Şehrin ruhu sanki bu iki ismin (Tunceli ve Dersim) birbirine karşıtlığı üzerine şekillenmiş.
Bir bedende iki ayrı ruh gibi; ancak sürekli çekişme halindeler.
Birinin varlığı diğerinin yokluğunu besliyor.
Dersim Tunceli'yi, Tunceli Dersim'i itiyor.
Birbirinden kurtulmak isteyen siyam ikizi gibiler.
Şehrin ruhunda çaresiz bir boğuşma sürüp gidiyor.
Hüseyin Aygün de siyasete atıldıktan sonra çift kişilikli bir insan portresi çizdi.
İlk yüzü Dersim'e daha yakındı.
CHP'den Meclis'e girdiği ilk aylarda tam bir halk temsilcisiydi.
Kısa sürede yerinde ve doğru çıkışlarla Dersim meselesini gündeme taşıdı.
Türkiye, onun önayak olması sayesinde belki de Dersim katliamı gerçeğiyle yüzleşti.
Milyonlarca Türkiyeli, ilk kez devletin yakın geçmişimizde kadın ve çocuk demeden bir şehirde toplu katliam yaptığını öğrendi.
Makul, mantıklı çıkışları hükümetin önünü açtı.
Ancak bir sabah uyandığımızda bambaşka bir Hüseyin Aygün ile karşılaştık.
"Dersim" gitmiş, "Tunceli" gelmişti.
Geçiş o kadar hızlıydı ki, geceden sabaha kişiliği yer değiştirmişti sanki.
Sağduyusunu tümden yitiren bir Tunceli milletvekili vardı artık karşımızda.
Aygün'ün dili, üslubu, davranışı bir anda değişti.
Saldırgan, küfürbaz, psikopat biri olup çıktı.
Mahalle kabadayısı gibi her gün kavga peşinde koşar oldu.
Alevileri hükümete, hükümeti Alevilere düşman etmek için elinden ne geliyorsa yaptı.
Bu hızlı değişimle ilgili olarak Aygün'ün bir kişilik problemi yaşadığı değerlendirilebilir.

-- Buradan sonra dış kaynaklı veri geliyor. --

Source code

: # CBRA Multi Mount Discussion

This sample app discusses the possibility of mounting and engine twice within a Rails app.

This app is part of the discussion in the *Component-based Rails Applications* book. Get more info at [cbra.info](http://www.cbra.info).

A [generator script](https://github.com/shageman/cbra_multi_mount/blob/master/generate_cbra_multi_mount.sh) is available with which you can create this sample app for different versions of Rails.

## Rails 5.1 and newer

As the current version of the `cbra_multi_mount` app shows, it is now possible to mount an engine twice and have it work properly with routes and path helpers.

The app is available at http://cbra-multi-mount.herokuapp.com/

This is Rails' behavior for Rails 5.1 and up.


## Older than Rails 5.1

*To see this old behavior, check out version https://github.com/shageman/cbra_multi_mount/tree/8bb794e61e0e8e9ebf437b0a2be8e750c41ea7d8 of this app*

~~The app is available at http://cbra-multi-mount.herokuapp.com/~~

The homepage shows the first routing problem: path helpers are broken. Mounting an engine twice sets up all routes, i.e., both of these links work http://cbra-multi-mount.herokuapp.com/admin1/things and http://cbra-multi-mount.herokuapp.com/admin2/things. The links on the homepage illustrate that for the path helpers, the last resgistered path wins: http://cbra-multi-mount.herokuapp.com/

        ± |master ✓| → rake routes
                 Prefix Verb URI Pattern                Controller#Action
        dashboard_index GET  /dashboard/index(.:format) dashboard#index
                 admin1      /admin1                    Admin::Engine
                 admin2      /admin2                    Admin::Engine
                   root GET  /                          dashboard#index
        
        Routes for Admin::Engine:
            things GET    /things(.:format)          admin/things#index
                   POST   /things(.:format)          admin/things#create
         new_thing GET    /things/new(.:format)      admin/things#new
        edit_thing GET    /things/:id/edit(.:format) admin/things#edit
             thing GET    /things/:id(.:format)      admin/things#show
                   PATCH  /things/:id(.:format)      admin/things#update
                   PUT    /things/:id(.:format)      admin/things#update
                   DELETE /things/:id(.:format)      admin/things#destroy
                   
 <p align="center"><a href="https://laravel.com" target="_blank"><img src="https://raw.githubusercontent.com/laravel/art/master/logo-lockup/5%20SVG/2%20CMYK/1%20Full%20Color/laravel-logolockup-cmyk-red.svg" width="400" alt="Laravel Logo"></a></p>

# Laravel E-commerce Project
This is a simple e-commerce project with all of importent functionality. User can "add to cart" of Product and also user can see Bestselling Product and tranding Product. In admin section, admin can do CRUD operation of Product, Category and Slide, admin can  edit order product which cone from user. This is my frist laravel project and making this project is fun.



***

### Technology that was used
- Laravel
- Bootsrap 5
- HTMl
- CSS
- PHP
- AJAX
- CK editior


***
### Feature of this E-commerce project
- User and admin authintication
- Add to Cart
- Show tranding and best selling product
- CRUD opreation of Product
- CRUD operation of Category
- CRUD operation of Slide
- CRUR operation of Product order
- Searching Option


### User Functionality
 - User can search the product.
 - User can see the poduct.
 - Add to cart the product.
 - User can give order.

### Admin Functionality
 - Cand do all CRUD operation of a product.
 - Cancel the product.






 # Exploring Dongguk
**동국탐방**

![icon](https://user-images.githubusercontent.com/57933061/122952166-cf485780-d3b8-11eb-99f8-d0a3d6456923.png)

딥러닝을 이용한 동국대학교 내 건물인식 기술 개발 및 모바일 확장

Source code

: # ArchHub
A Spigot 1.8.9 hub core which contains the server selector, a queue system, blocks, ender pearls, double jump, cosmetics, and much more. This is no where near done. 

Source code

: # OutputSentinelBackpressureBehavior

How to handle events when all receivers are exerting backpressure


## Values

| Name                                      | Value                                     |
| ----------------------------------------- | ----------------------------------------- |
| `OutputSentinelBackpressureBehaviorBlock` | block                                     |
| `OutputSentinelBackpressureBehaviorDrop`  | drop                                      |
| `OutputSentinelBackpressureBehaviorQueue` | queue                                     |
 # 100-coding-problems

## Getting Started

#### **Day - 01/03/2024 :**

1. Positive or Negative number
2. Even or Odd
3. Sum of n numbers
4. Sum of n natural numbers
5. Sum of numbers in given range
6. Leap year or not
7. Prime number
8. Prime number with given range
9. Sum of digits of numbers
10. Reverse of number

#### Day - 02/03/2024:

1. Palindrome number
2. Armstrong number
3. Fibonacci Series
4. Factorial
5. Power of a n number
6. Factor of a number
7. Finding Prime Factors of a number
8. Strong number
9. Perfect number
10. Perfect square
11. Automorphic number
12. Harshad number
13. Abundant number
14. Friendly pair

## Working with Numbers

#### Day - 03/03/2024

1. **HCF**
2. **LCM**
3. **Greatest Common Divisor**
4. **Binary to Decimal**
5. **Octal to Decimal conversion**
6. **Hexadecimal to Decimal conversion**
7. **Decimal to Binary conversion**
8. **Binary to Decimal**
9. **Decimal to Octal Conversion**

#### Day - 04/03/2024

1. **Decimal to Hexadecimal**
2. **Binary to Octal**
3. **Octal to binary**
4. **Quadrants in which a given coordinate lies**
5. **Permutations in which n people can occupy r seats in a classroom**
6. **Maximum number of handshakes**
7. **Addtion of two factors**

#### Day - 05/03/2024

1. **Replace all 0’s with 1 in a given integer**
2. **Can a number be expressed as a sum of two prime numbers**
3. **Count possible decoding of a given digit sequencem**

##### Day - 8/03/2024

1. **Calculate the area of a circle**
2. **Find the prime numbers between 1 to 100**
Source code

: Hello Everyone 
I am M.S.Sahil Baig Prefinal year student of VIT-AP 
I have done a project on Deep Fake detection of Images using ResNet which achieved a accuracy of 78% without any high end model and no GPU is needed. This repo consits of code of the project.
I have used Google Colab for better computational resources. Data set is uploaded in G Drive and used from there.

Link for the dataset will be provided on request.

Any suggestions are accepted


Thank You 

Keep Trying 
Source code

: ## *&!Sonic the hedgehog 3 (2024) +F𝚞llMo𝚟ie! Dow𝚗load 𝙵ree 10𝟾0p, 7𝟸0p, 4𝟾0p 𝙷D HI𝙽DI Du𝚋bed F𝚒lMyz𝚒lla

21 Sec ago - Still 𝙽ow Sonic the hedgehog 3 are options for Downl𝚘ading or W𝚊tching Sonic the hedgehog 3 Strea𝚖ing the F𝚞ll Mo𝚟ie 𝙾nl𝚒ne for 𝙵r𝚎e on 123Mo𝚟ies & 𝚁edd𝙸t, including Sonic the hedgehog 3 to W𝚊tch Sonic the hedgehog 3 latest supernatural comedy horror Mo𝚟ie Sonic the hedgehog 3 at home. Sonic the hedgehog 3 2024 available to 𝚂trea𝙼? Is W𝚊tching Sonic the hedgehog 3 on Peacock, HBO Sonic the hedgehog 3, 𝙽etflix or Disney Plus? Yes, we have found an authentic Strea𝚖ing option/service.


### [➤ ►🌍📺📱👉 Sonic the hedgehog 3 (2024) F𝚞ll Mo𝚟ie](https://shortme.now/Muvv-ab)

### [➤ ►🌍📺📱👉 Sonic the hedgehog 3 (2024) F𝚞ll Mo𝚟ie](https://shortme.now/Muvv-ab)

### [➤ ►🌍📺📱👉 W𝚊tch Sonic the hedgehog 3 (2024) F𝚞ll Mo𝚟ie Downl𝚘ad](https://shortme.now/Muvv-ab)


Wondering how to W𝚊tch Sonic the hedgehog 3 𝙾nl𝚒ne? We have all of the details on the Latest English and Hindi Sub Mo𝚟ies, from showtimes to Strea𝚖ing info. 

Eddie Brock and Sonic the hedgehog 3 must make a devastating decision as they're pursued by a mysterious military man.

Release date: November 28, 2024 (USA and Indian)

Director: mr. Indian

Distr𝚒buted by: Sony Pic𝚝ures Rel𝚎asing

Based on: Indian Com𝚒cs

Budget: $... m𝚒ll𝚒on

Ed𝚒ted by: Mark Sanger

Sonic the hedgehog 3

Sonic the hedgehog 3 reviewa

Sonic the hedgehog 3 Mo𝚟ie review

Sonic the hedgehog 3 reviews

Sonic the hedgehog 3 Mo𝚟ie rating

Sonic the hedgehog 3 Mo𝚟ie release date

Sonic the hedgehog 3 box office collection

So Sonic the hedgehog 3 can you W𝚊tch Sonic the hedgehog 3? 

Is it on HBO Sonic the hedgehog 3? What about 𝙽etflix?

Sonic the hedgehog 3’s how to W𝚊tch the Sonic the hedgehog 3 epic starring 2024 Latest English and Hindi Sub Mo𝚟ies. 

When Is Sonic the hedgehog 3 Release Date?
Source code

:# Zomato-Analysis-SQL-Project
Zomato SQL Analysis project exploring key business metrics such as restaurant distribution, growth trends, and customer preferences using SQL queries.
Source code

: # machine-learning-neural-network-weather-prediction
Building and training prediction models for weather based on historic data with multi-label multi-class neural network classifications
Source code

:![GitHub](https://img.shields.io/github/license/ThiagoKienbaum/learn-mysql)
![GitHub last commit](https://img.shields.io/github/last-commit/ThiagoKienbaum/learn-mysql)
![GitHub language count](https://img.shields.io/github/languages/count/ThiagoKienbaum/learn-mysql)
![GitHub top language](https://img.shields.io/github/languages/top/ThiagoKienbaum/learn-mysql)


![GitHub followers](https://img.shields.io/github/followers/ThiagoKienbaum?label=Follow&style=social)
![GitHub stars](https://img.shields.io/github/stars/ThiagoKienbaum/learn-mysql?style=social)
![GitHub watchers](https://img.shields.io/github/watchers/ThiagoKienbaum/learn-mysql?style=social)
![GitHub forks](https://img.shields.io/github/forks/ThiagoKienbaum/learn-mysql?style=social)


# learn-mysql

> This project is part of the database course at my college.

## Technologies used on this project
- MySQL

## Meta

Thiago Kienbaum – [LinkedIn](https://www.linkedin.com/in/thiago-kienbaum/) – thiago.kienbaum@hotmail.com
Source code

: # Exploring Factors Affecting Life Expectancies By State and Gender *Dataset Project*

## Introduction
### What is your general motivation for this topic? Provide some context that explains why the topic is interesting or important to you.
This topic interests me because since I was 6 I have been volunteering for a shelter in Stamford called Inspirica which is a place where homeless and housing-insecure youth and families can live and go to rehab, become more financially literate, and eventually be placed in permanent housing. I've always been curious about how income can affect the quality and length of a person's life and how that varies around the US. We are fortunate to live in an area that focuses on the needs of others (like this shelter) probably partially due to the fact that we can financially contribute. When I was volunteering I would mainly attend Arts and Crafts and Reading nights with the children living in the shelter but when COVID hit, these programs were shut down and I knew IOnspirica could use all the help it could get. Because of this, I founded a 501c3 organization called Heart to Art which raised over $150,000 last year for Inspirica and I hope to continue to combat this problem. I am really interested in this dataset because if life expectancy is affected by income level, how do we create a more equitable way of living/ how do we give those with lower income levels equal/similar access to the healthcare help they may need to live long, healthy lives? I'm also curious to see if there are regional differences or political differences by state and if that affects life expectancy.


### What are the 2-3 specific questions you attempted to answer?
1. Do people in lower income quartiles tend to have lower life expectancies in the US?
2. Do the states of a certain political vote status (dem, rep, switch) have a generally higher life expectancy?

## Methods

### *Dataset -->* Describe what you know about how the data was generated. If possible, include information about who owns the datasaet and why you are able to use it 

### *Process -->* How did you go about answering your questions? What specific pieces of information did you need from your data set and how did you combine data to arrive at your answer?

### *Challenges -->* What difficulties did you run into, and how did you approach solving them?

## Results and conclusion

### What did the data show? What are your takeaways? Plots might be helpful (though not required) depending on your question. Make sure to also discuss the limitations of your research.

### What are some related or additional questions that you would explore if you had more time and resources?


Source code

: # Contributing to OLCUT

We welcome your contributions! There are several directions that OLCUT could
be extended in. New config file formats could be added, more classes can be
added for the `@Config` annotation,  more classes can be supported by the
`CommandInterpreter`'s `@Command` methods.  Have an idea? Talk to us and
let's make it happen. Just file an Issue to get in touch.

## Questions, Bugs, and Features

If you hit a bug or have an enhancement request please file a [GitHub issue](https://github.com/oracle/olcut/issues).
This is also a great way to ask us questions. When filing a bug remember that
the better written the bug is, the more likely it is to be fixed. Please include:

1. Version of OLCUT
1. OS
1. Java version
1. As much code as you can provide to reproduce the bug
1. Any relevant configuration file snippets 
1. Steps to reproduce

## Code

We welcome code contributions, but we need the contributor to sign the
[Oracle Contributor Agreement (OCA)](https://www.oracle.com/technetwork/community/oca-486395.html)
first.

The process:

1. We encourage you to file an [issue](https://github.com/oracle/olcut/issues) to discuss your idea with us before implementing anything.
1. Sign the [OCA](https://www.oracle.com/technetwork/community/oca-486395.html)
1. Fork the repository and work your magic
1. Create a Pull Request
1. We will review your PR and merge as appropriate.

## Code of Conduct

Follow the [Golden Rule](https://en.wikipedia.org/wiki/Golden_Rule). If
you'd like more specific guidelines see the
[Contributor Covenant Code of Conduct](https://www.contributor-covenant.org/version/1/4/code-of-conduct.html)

Ancak bize saçma görünen bu saldırgan davranışların bir rasyonalitesi var aslında.
Aygün ne çıldırdı, ne delirdi.
Gayet akıllıca bir strateji izliyor.
Görevi, Erdoğan ve AK Parti'ye karşı başlatılan devirme operasyonuna Alevi toplumunu da dahil etmek.
Başbakan Erdoğan'ı devirmek için Suriye'deki iç savaşı Aleviler üzerinden Türkiye'ye ihraç etmek istediler.
Derin devlet bağlantılı örgütler aracılığıyla Hatay'da bombalar patlatılmaya başlandı.
Reyhanlı bombası böyle bir amaç taşıyordu.
Hüseyin Aygün'ün "çıldırma" tarihi de bugünlere rastlıyor.
Gezi'yle birlikte Alevileri tümden iktidara karşı isyan etmeye çağırdı.
Kışkırtmanın dozunu öyle abarttı ki çoğumuz onun delirdiğini düşünmeye başladık.
Aslında şok edici çıkışlarla, tahrik edici açıklamalarla Alevi-Sünni kutuplaşmasını derinleştirmeye çabalıyordu. Halen de bunu yapmaya devam ediyor.
Alevilere sürekli korku enjekte ederek öfkeyle dolmalarını sağlıyor, sokağa çıkmaları için kışkırtıyor.
Hüseyin Aygün'ün, bize manasız gelen çıkışları belli oranda amacına ulaştı; Aygün, Aleviler'in bir kısmını ulusalcıların peşine takmayı ve Kemalistler'in milis gücü haline getirmeyi başardı.
Bu yüzden onu hafife almamak gerekiyor.
Fakat bu süreçte Aygün'ün gerçek yüzü de deşifre oldu.
Hüseyin Aygün'ün Aleviliğinin örtüsü düştü ve ortaya Kemalist bir militan çıktı.
Dersimli Hüseyin gitti, Tuncelili Hüseyin geldi.